Learn English – When should we avoid “to”

american-englishinfinitivesprepositional-phrasesprepositions

I was reading a novel and in the novel I read a sentence, which did not sound fine to me.

From the novel:

He always escaped to go study.

But I knew it was perfectly (as I trust the writer and I am a non-native English speaker) fine there, but I need to know where and when should I avoid to before some words (maybe they are adverbs)?
I also know that we do not use to before them (as they are adverbs):

Home, out, outside, somewhere, anywhere, nowhere, abroad, downtown,
downstairs, upstairs, underground, there, here, in, inside.

We do not use to before them as well (I think study comes in this category):

go play, going shopping, go shopping.

My question is that are they also adverbs? if yes then please let me know the list when I should avoid to before them.

Best Answer

First of all we need more context to comment on that sentence.

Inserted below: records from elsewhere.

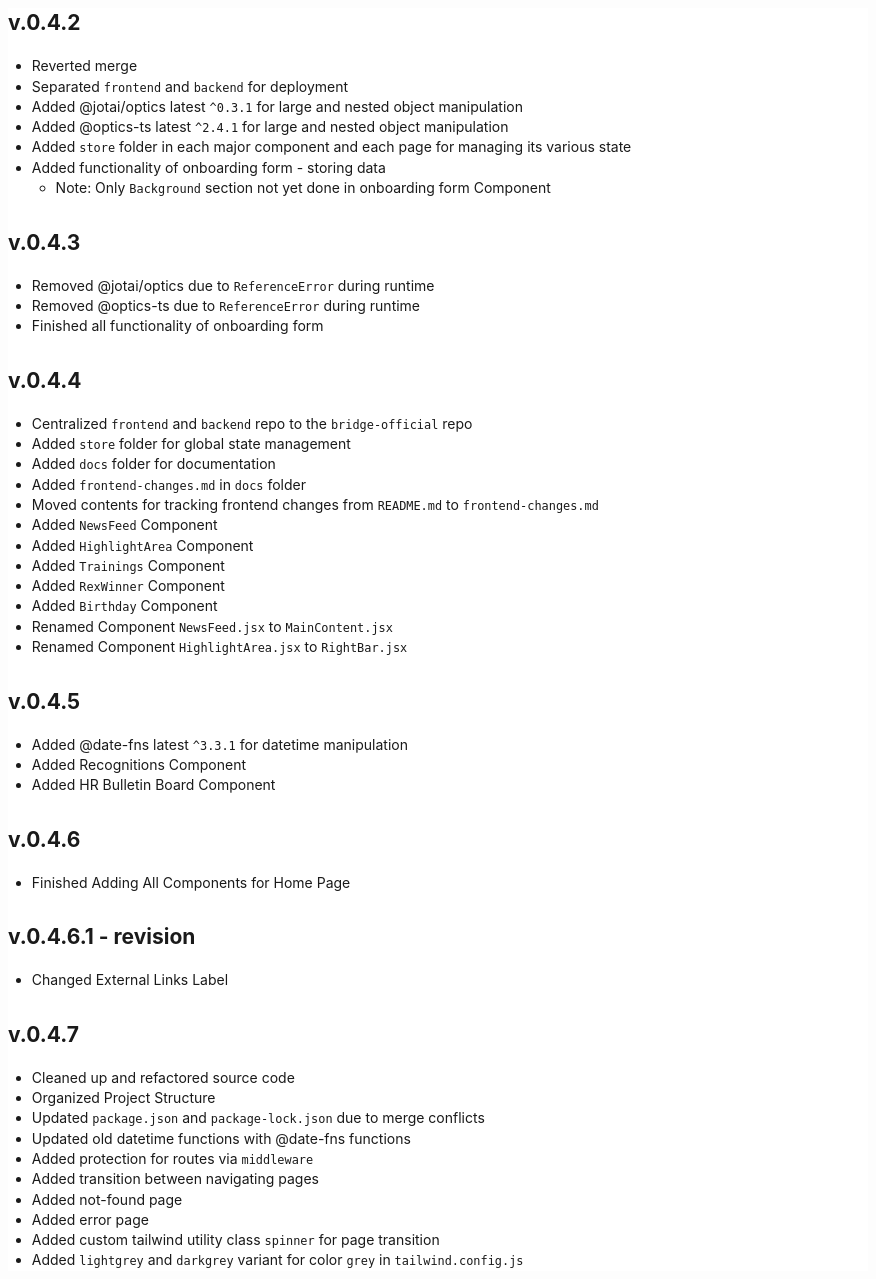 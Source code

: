 ## v.0.4.2

* Reverted merge
* Separated `frontend` and `backend` for deployment
* Added @jotai/optics latest `^0.3.1` for large and nested object manipulation
* Added @optics-ts latest `^2.4.1` for large and nested object manipulation
* Added `store` folder in each major component and each page for managing its various state
* Added functionality of onboarding form - storing data
  * Note: Only `Background` section not yet done in onboarding form Component

## v.0.4.3

* Removed @jotai/optics due to `ReferenceError` during runtime
* Removed @optics-ts due to `ReferenceError` during runtime
* Finished all functionality of onboarding form

## v.0.4.4

* Centralized `frontend` and `backend` repo to the `bridge-official` repo
* Added `store` folder for global state management
* Added `docs` folder for documentation
* Added `frontend-changes.md` in `docs` folder
* Moved contents for tracking frontend changes from `README.md` to `frontend-changes.md`
* Added `NewsFeed` Component
* Added `HighlightArea` Component
* Added `Trainings` Component
* Added `RexWinner` Component
* Added `Birthday` Component
* Renamed Component `NewsFeed.jsx` to `MainContent.jsx`
* Renamed Component `HighlightArea.jsx` to `RightBar.jsx`

## v.0.4.5

* Added @date-fns latest `^3.3.1` for datetime manipulation
* Added Recognitions Component
* Added HR Bulletin Board Component

## v.0.4.6

* Finished Adding All Components for Home Page

## v.0.4.6.1 - revision

* Changed External Links Label

## v.0.4.7

* Cleaned up and refactored source code
* Organized Project Structure
* Updated `package.json` and `package-lock.json` due to merge conflicts
* Updated old datetime functions with @date-fns functions
* Added protection for routes via `middleware`
* Added transition between navigating pages
* Added not-found page
* Added error page
* Added custom tailwind utility class `spinner` for page transition
* Added `lightgrey` and `darkgrey` variant for color `grey` in `tailwind.config.js`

We generally use escape from doing something or escape doing something synonymously.

So your quoted sentence sounds like He escaped something to go study

Now coming to your confusion - go study

It's not any elliptical form of go to study, rather it means go and study. It's more common in American informal language, mostly in conversation.

Go shopping, go playing are all different construction, where shopping and playing are gerund.

Hope this helps. Please write back to me if there is any confusion about my answer or if you need any more clarification.